Dans cette assemblée générale de grévistes de la RATP, on commence par se compter. Pas besoin d'Occurrence, cabinet d'étude et de conseil en communication, ni d'aucun expert... "Un", crie un premier conducteur de métro au fond de la salle. "Deux", "trois", "quatre", enchaînent les autres, dans les coulisses de la station Porte de la Villette, sur la ligne 7… En quelques instants, on arrive au nombre significatif de 74 personnes : jeudi, il n’y avait que trente présents. Ce lundi, des chauffeurs des lignes 5 et 7 bis ont rejoint ceux de la 7 dans ce point fort de la contestation contre le projet de réforme des retraites qui menace le régime spécial des salariés de la régie des transports franciliens, sans proposition d'alternative acceptable.

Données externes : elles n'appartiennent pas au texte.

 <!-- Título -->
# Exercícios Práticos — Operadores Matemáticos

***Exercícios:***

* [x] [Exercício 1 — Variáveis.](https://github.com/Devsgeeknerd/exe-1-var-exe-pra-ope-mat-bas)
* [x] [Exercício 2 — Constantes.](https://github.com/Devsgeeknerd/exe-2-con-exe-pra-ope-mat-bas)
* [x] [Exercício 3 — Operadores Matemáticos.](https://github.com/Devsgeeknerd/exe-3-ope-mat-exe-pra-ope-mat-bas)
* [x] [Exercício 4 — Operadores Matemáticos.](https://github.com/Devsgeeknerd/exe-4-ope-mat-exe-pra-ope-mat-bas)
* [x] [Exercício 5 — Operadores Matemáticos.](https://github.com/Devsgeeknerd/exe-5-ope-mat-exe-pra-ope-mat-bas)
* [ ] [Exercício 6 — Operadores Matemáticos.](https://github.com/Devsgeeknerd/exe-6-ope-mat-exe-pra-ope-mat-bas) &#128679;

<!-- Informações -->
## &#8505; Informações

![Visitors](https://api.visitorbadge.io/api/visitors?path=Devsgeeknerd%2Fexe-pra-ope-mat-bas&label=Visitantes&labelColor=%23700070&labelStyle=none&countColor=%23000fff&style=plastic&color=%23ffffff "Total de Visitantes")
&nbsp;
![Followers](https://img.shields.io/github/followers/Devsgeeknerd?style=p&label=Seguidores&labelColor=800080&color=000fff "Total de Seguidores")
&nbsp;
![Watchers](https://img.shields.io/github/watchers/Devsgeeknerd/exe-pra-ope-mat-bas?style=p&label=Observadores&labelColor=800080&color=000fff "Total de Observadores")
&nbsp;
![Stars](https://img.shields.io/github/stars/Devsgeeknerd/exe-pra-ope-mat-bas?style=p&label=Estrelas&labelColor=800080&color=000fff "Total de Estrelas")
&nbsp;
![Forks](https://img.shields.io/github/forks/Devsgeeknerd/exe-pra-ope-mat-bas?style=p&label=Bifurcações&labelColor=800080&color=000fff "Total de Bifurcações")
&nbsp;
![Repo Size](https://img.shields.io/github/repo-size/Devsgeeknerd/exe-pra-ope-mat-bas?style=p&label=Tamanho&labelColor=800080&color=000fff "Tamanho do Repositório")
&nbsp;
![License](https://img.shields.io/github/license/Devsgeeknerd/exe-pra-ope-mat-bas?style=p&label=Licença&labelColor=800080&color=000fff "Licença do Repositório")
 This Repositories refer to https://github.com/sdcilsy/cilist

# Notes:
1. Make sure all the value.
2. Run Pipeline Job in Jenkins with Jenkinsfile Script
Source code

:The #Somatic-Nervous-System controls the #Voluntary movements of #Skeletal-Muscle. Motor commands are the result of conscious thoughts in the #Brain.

La grève ne fait que commencer
Cette forme de convergence consacre l’unité des conducteurs dans le combat et l’élargissement du conflit. Un délégué UNSA (syndicat majoritaire à la RATP) de la 5, Bastien, est le premier à prendre la parole : "Le projet de réforme est toujours là. On continue la grève, on durcit le mouvement. On n’a pas le choix. C’est nous le terrain, c’est nous qui décidons ! Mercredi, après les annonces, il faudra refermer la porte tout de suite."
Le premier sinistre, Edouard Philippe, va enfin faire l'annonce du détail de son projet en milieu de semaine. L'exécutif a tardé à accoucher de ses mesures et il est peut-être trop tard. Les grévistes anticipent un "enfumage" et ne veulent pas de "miettes" qu’on leur jetterait. La position est unanime, formulée sous les applaudissements, par Kader : c’est "le retrait de la réforme ou la grève jusque-là". En fin de réunion, la grève sera reconduite jusqu’à jeudi inclus, par un vote à l’unanimité. Une nouvelle AG est programmée ce jour-là. Dans la salle, ils sont tous résolus à faire durer l’arrêt du travail toute la semaine.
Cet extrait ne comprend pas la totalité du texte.